![]() The Solaris process model, Part 3Jim reveals the inner workings of the process, kernel thread, and lightweight process relationship, and begins a discussion of process scheduling classes, dispatch tables, and the kernel dispatcher |
The multilayer thread model implemented in Solaris is a drastic departure from the traditional Unix process model. It's useful to have a solid understanding of the rationale behind this design, and how the key structures are related. Additionally, Solaris offers a redesign of the original Unix SVR4 scheduling model. Process/thread scheduling in Solaris involves the management of potentially thousands (or even tens of thousands) of executable threads in different scheduling classes. In this column, we'll further examine the process, kernel thread, and lightweight process (LWP) model, and venture forth into scheduling classes, priorities, and dispatch tables. (3,800 words)
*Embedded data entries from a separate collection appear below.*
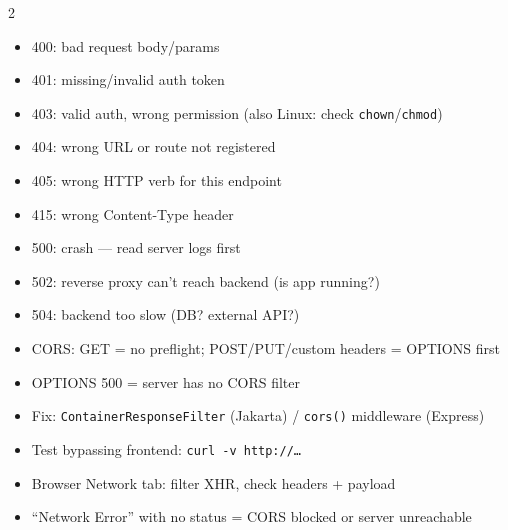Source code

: \documentclass[11pt, letterpaper]{article}
\begin{document}
\begin{tcolorbox}[colback=part6bg, colframe=sectionred,
  title={\bfseries HTTP Codes \& API Debugging}, arc=3pt, boxrule=1pt]
\footnotesize
\begin{multicols}{2}
\begin{itemize}[noitemsep, leftmargin=*]
  \item 400: bad request body/params
  \item 401: missing/invalid auth token
  \item 403: valid auth, wrong permission (also Linux: check \texttt{chown}/\texttt{chmod})
  \item 404: wrong URL or route not registered
  \item 405: wrong HTTP verb for this endpoint
  \item 415: wrong Content-Type header
  \item 500: crash --- read server logs first
  \item 502: reverse proxy can't reach backend (is app running?)
  \item 504: backend too slow (DB? external API?)
\end{itemize}
\columnbreak
\begin{itemize}[noitemsep, leftmargin=*]
  \item CORS: GET = no preflight; POST/PUT/custom headers = OPTIONS first
  \item OPTIONS 500 = server has no CORS filter
  \item Fix: \texttt{ContainerResponseFilter} (Jakarta) / \texttt{cors()} middleware (Express)
  \item Test bypassing frontend: \texttt{curl -v http://\ldots}
  \item Browser Network tab: filter XHR, check headers + payload
  \item ``Network Error'' with no status = CORS blocked or server unreachable
\end{itemize}
\end{multicols}
\end{tcolorbox}

\vspace{4pt}
\end{document}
![]() Mail this article to a friend |
n last month's column, we introduced several data
structures that make up the Solaris process model: the process
(proc) structure, which has the user area (uarea) embedded in it in
Solaris 2.X; the lightweight process (LWP); and the kernel thread
(kthread). A nonthreaded process running on a Solaris system will
have exactly one LWP and one kthread associated with it, even though
the code doesn't make an explicit thread_create(3T) or
pthread_create(3T) call. The kernel will create and link the
structures when the process is created. Additional LWPs and
kthreads will be created by the operating system for multithreaded
processes, either by explicit request in the
thread_create(3T)/pthread_create(3T) call, or through the use of the
thr_setconcurrency(3T) call. Additionally, user threads can be bound
to an LWP for their entire existence, using the appropriate flag in
the create library calls. Once a user thread is bound to an LWP,
that LWP will not be available for use by any other user threads.
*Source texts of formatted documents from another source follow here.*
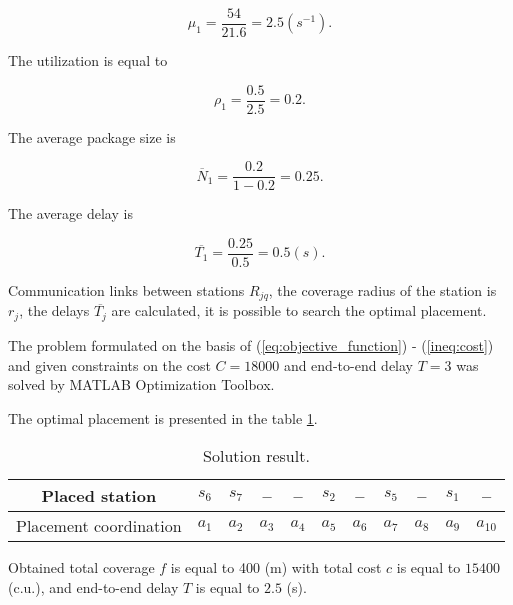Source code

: \begin{displaymath}
  \label{eq:service_time_evaluation}
  \mu_1 = \frac{54}{21.6} = 2.5 (s^{-1}).
\end{displaymath}

The utilization is equal to

\begin{displaymath}
  \label{eq:rho_evaluation}
  \rho_1 = \frac{0.5}{2.5} = 0.2.
\end{displaymath}

The average package size is

\begin{displaymath}
  \label{eq:N_evaluation}
  \overline N_1 = \frac{0.2}{1 - 0.2} = 0.25.
\end{displaymath}

The average delay is

\begin{displaymath}
  \label{eq:node_delay_evaluation}
  \overline {T_1} = \frac{0.25}{0.5} = 0.5 (s).
\end{displaymath}

Communication links between stations $R_{jq}$, the coverage radius of the station is $r_j$, the delays $\overline{T_j}$ are calculated, it is possible to search the optimal placement.

The problem formulated on the basis of (\ref{eq:objective_function}) - (\ref{ineq:cost}) and given constraints on the cost $C = 18000$ and end-to-end delay $T = 3$ was solved by MATLAB Optimization Toolbox.

The optimal placement is presented in the table \ref{tab:solution}.

\begin{table}[h!]\begin{center}
  \begin{tabular}{|c||c|c|c|c|c|c|c|c|c|c|} \hline
      
      Placed station & $s_6$ & $s_7$ & -- & -- & $s_2$ & -- &  $s_5$ & -- & $s_1$ & -- \\ \hline

      Placement coordination & $a_1$ &  $a_2$ & $a_3$ & $a_4$ & $a_5$ & $a_6$ & $a_7$ & $a_8$ & $a_9$ & $a_{10}$ \\  \hline

\end{tabular}\caption{Solution result.}\label{tab:solution}
\end{center}\end{table}
Obtained total coverage $f$ is equal to 400 (m) with total cost $c$ is equal to $15400$ (c.u.), and end-to-end delay $T$ is equal to $ 2.5$ (s).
The intention of the multilayer threads model is to decouple the scheduling and management of user threads from the kernel. User-level threads have their own priority scheme and are scheduled with a scheduling thread that is created by the library when a multithreaded program is compiled and executed. This way, multithreaded applications can have literally thousands of threads and not impose any significant load on the kernel. In fact, user threads aren't visible to the kernel; they're made visible when they're bound to an LWP, which has some state in the operating system. The user-level threads are made executable by the thread's scheduler mapping them onto an LWP, which is associated with a kernel thread for execution on a processor.
In Solaris, every LWP has a kernel thread, but not every kernel thread has an LWP. The lwp_create() code in the kernel will also invoke the kernel thread_create() routine (which creates kernel threads, not user threads), and set the pointers such that the newly created LWP and kernel thread are pointing to each other. This establishes a one-to-one relationship that will be maintained throughout the life of the LWP. As we said, not every kernel thread is associated with an LWP. Solaris is a multithreaded operating system, and as such creates kernel threads to perform operating system-related tasks.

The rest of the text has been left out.